→ **Data in this exercise**:
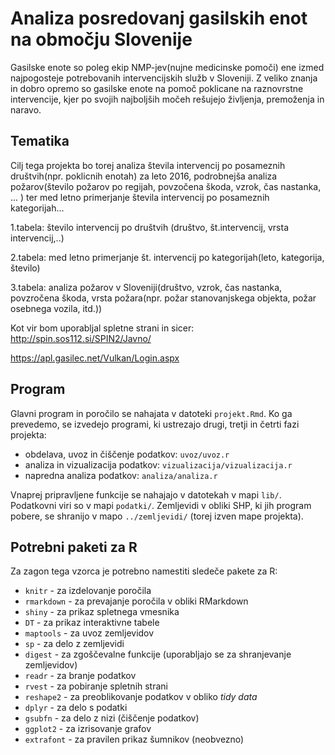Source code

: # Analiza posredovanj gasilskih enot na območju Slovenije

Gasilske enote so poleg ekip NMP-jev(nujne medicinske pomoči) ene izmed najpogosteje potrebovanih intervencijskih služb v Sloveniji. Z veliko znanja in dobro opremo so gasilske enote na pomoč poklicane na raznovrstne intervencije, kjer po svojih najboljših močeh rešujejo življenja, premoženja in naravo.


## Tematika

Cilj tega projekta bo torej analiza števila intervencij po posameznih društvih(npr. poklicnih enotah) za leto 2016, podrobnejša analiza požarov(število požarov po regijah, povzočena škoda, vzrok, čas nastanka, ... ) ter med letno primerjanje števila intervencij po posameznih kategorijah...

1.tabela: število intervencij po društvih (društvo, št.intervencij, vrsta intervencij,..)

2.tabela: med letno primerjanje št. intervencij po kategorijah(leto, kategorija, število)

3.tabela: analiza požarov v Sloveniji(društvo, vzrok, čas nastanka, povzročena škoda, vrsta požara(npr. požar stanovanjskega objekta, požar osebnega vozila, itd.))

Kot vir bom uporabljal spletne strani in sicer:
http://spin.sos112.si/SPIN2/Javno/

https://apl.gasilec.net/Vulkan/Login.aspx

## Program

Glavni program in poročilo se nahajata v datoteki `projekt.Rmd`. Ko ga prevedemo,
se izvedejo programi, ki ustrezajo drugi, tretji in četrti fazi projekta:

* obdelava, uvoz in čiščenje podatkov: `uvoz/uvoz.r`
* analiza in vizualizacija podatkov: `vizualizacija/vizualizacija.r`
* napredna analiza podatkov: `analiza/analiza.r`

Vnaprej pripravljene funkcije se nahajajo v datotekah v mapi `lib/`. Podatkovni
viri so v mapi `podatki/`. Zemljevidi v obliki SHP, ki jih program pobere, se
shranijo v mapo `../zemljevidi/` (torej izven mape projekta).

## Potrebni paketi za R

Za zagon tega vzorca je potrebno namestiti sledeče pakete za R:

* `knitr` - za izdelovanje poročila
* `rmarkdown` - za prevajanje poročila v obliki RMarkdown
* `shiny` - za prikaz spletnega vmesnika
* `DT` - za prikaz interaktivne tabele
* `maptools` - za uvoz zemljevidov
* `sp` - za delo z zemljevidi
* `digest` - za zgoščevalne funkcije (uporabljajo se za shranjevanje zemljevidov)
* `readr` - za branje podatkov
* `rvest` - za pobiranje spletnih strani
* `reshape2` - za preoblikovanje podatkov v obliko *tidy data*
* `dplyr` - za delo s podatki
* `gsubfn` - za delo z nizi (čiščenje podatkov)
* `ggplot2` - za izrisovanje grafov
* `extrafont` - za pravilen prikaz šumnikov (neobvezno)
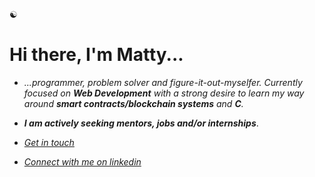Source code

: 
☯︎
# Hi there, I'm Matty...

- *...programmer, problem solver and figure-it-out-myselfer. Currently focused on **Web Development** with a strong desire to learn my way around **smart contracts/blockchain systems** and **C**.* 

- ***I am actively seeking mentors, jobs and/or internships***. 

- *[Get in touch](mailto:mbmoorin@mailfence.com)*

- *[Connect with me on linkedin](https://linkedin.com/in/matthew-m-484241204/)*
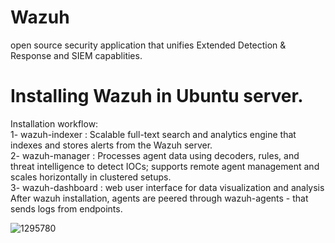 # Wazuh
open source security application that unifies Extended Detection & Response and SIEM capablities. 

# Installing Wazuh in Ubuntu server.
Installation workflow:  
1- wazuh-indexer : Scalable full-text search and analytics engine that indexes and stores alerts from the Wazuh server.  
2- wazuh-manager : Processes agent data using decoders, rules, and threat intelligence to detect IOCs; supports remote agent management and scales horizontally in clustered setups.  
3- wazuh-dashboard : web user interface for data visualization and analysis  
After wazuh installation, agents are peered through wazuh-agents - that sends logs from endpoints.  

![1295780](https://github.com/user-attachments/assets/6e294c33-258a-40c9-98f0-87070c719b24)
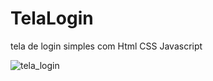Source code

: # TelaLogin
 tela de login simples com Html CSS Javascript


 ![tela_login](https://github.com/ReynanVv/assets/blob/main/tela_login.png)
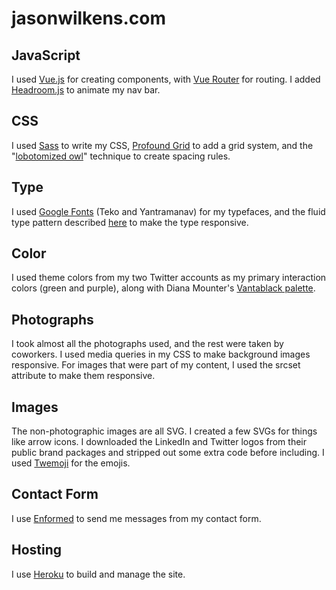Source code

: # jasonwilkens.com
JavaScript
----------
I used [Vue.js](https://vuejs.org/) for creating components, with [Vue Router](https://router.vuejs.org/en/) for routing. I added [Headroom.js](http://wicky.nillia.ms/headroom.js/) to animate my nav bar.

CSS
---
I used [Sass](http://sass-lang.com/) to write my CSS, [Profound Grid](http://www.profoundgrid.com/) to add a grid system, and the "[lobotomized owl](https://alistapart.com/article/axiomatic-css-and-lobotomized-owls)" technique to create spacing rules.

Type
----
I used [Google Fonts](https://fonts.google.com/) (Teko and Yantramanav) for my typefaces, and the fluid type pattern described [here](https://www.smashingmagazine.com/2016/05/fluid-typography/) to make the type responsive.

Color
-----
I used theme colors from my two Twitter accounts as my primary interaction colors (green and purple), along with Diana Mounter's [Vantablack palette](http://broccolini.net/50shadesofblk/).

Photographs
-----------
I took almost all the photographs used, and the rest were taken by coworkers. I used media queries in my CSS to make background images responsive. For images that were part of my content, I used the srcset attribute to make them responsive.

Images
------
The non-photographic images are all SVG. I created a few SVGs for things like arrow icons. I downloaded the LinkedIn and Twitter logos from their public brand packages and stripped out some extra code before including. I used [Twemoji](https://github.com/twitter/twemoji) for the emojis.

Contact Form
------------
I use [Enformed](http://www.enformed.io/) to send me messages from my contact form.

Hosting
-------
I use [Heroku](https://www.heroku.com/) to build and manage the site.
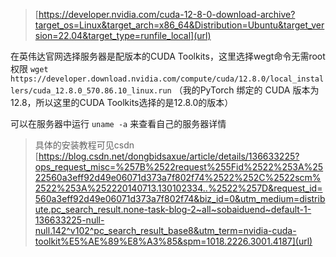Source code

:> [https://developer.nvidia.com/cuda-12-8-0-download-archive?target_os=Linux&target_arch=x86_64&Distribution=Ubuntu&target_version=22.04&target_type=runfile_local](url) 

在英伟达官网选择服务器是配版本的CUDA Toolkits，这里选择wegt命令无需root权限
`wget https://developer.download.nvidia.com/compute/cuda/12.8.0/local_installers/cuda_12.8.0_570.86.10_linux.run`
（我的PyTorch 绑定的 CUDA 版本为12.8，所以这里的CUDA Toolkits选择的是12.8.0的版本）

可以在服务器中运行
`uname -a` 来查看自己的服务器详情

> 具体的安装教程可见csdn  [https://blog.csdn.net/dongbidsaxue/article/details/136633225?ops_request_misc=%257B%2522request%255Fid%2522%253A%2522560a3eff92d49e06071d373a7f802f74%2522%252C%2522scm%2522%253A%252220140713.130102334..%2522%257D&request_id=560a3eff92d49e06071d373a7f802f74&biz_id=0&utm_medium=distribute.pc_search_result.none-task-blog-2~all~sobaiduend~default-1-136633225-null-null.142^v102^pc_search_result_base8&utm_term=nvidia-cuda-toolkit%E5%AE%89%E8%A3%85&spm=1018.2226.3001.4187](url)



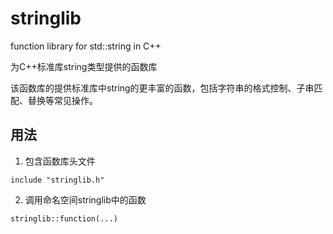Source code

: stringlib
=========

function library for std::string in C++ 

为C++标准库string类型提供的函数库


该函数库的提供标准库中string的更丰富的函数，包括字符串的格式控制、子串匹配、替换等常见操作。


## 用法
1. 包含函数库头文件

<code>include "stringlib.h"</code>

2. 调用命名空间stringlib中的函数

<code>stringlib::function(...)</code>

→ **What you need to do**:
When a line in the listing above holds the word "letno", copy it.

→ **Answer to this task**:
Cilj tega projekta bo torej analiza števila intervencij po posameznih društvih(npr. poklicnih enotah) za leto 2016, podrobnejša analiza požarov(število požarov po regijah, povzočena škoda, vzrok, čas nastanka, ... ) ter med letno primerjanje števila intervencij po posameznih kategorijah...
2.tabela: med letno primerjanje št. intervencij po kategorijah(leto, kategorija, število)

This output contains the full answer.